Imaginer le post-capitalisme. Utopie, planification et pouvoir populaire

La disparition de l’idée de planification a coïncidé avec le déclin de l’aspiration de la classe travailleuse à créer un monde qui dépasse les limites des rapports sociaux capitalistes. Mais aujourd’hui, la planification est de retour. Et elle revendique la capacité d’imaginer et de produire un avenir qui ne soit pas un simple pastiche de la société existante. Le texte qui suit est un extrait de l’ouvrage Gobernar la utopía : sobre la planificación y el poder popular [Gouverner l’utopie : sur la planification et le pouvoir populaire] (Caja Negra Editora, 2021).

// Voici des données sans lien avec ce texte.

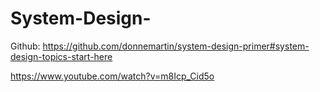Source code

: # System-Design-

Github: 
https://github.com/donnemartin/system-design-primer#system-design-topics-start-here

https://www.youtube.com/watch?v=m8Icp_Cid5o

C’est dans la tentative d’hasarder des hypothèses, dans le désir de tracer des cartes cognitives, que se trouve le début de la sagesse.

Fredric Jameson, L’esthétique géopolitique

En 2019 s’ouvre une séquence de manifestations qui a bouleversé le paysage social et politique de l’Amérique latine. La réalité accablante de l’inégalité extrême, de l’injustice sociale, de la violence étatique et de la souffrance socio-écologique a fissuré le consensus néolibéral des trois dernières décennies, entrainant des manifestations de masse dans les rues et sur les places de la région. Au-delà des spécificités de chaque territoire, les demandes étaient claires et univoques : redistribution des richesses et démocratisation du pouvoir politique et économique.

Par la suite, la pandémie mondiale du coronavirus a non seulement exacerbé mais aussi rendu encore plus visibles les profondes fractures – de classe, raciales, écologiques et de genre – que le néolibéralisme tardif a rendues possibles. La gauche officielle, pour sa part, a été incapable d’avancer un projet de transformation viable et durable dans le temps. Les plans de redistribution mis en œuvre par les différentes administrations progressistes de la région ont laissé intact un régime d’exportation primaire dont la preuve de son caractère désastreux sur le plan écologique…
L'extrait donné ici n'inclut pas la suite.